In mechanical time clocks this was accomplished by inserting a heavy paper , called a time card, into a slot on the time clock. When the time card hit a contact at the rear of the slot, the machine would print day and time information (a timestamp) on the card.
One or more time cards could serve as a timesheet or provide the data to fill one. This allowed a timekeeper to have an official record of the hours an employee worked to calculate the pay owed an employee.
The terms Bundy clock, bundy clock, or just bundy have been used in Australian English for time clocks. The term comes from brothers Willard and Harlow Bundy.
An early and influential time clock, sometimes described as the first, was invented on November 20, 1888, by Willard Le Grand Bundy, a jeweler in Auburn, New York. His patent of 1890 speaks of mechanical time recorders for workers in terms that suggest that earlier recorders already existed, but Bundy's had various improvements; for example, each worker had his own key.

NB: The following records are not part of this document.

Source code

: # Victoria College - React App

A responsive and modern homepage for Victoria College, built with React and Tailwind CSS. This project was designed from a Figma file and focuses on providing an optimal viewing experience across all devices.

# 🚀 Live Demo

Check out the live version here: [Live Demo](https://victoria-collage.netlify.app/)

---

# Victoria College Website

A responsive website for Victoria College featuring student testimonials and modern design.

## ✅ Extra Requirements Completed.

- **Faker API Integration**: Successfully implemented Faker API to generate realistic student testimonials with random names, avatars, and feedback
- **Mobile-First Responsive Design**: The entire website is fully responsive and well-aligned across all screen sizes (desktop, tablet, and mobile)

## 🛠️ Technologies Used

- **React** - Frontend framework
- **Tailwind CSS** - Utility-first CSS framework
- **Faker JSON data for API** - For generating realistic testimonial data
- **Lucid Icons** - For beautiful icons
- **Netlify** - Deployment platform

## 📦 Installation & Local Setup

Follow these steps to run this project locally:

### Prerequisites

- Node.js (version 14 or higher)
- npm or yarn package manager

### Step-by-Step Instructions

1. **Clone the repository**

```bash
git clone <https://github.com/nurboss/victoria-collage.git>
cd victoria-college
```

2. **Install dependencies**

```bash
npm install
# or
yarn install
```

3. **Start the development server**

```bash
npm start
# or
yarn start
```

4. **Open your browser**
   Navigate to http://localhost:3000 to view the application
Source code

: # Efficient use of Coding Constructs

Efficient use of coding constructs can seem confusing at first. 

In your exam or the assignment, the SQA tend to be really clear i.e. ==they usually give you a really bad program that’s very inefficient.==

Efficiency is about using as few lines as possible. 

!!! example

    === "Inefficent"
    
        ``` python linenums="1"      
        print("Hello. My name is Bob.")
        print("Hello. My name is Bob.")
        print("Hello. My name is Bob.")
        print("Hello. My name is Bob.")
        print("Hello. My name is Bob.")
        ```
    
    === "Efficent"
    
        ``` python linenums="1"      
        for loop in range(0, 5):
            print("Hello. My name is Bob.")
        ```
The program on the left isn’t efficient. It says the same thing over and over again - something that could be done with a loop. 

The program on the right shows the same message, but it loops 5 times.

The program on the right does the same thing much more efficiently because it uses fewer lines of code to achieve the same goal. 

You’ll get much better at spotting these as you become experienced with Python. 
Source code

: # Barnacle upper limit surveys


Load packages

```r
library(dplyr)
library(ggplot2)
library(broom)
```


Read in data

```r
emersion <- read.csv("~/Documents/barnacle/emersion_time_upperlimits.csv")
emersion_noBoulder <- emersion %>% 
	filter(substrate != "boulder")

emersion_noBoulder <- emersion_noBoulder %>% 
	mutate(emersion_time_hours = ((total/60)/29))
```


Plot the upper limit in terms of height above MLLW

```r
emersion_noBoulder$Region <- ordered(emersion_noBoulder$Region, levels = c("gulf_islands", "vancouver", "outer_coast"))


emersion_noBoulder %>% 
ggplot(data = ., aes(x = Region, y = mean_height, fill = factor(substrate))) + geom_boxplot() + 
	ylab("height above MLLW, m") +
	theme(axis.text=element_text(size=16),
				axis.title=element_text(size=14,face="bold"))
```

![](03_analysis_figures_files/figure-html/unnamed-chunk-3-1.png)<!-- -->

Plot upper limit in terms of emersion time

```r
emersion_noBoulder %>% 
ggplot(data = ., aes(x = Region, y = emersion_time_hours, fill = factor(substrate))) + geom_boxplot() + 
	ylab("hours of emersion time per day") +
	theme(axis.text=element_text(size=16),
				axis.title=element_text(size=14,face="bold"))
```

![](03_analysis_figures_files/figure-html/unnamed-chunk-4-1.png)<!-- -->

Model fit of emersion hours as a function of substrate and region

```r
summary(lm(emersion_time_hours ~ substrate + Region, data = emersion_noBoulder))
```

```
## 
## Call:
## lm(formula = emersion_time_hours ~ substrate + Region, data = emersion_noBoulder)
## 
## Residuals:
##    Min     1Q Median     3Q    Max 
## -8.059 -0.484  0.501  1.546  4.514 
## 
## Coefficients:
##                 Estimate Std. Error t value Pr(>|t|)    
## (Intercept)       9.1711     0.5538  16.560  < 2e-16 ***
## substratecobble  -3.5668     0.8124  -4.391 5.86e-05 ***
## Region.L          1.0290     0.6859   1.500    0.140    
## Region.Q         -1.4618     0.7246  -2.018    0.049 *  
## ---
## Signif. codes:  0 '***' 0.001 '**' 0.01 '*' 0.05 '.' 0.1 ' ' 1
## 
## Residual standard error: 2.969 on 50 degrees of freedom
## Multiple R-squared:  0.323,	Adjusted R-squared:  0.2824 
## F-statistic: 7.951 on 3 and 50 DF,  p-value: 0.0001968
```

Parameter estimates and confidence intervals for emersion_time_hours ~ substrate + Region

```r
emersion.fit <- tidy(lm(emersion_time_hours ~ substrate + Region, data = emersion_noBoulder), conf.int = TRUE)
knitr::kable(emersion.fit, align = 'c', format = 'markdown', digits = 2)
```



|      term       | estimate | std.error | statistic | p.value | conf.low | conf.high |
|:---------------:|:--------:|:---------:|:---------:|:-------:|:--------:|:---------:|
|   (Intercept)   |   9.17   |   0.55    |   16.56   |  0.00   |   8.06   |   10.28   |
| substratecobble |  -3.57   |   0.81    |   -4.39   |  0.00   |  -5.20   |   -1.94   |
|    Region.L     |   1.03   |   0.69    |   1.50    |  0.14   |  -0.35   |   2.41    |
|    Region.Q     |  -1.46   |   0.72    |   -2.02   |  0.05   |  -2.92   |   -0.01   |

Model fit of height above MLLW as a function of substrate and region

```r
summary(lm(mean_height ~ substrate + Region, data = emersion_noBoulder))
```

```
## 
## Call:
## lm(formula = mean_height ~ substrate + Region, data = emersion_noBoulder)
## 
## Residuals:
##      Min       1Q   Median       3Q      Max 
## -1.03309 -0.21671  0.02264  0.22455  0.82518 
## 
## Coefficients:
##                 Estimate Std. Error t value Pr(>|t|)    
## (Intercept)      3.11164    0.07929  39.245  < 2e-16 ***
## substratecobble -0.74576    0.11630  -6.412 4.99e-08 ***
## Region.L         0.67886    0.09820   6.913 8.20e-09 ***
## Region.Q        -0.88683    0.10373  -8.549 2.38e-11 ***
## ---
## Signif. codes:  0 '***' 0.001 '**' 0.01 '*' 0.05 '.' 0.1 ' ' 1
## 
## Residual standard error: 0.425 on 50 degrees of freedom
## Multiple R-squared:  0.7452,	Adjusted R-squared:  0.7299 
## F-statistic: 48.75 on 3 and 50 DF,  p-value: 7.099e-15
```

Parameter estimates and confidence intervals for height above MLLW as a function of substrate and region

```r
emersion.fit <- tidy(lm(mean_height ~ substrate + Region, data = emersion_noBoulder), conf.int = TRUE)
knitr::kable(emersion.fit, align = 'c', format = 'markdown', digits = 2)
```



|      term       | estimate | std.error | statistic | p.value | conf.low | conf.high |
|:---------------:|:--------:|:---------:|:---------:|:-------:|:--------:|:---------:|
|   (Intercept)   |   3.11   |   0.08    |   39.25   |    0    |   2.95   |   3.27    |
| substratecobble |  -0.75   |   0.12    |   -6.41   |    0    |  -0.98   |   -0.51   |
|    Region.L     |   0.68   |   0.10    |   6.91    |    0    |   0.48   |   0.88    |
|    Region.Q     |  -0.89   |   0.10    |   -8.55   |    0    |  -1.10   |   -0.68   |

A year later his brother, Harlow Bundy, organized the Bundy Manufacturing Company, and began mass-producing time clocks.
In 1900, the time recording business of Bundy Manufacturing, along with two other time equipment businesses, was consolidated into the International Time Recording Company (ITR).
In 1911, ITR, Bundy Mfg., and two other companies were amalgamated (via stock acquisition), forming a fifth company, Computing-Tabulating-Recording Company (CTR), which would later change its name to IBM.
The Bundy Clock (see image left) was used by Birmingham City Transport to ensure that bus drivers did not depart from outlying termini before the due time; now preserved at Walsall Arboretum.